Small Archives Creating Descriptive Metadata from Scratch
Rebecca Skirvin, Coordinator of Archives and Special Collections at North Central College
May 2017

An archivist working without additional staff to create descriptive metadata for digital collections faces a dilemma: how do you adequately describe your collections in a way that will make sense to outsiders (and particularly metadata aggregators) without spending a large amount of time on the process? In my first year as archivist at North Central College, I've experienced a variation on this dilemma. I inherited a pre-existing archives of mixed digital surrogates and born digital objects that had been created on demand and to which metadata had not been attached systematically.

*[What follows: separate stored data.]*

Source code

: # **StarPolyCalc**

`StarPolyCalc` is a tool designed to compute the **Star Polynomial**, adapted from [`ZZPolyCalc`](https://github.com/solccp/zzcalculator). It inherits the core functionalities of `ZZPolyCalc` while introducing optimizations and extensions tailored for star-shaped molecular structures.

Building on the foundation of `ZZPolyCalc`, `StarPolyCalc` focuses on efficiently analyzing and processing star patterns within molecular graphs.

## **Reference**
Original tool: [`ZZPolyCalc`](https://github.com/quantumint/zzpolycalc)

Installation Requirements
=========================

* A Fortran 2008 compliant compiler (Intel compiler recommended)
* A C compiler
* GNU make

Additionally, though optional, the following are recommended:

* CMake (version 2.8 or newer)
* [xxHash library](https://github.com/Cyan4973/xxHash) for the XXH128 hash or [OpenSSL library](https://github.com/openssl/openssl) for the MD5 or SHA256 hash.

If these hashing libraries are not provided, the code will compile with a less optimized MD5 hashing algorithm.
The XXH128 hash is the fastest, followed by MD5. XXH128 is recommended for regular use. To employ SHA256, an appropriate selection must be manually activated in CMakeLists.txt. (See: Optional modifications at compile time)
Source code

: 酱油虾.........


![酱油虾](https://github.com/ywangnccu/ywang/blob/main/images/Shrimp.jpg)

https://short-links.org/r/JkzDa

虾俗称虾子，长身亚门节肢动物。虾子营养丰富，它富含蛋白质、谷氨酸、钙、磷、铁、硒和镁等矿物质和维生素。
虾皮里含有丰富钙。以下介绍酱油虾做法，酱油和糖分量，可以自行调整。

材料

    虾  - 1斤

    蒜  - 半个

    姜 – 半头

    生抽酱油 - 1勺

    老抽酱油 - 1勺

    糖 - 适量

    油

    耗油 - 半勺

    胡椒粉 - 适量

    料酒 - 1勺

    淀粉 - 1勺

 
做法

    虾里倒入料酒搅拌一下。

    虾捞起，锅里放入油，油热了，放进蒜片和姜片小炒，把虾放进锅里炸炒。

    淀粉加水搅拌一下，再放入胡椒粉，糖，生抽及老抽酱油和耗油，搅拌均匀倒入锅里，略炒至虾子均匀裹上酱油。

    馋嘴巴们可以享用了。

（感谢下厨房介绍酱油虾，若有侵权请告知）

For digitization projects going forward, I've decided on metadata standards, tools, and workflows that will ensure the capture of metadata in a way that promotes shareability and emphasizes processes that can be performed in stages on the fly. For the purposes of this case study, I'm restricting myself to digital still images, though these processes could be adapted to audio recordings and video.

My digital image collections are for the most part created in one of two ways: photographs and documents in the North Central College Archives' analog collections are scanned on command to create digital surrogates, and born digital photographs are harvested from Flickr albums maintained by North Central's Office of Marketing and Communications and Sports Information Director. Since the aggregator I'm most likely to deal with is CARLI Digital Collections, I consulted their metadata standards and best practices as I planned the workflows and decided on the standards and tools described below. Like many one-person shops, I'm operating without a formal content repository, but I do have dedicated server space for storing digital collections.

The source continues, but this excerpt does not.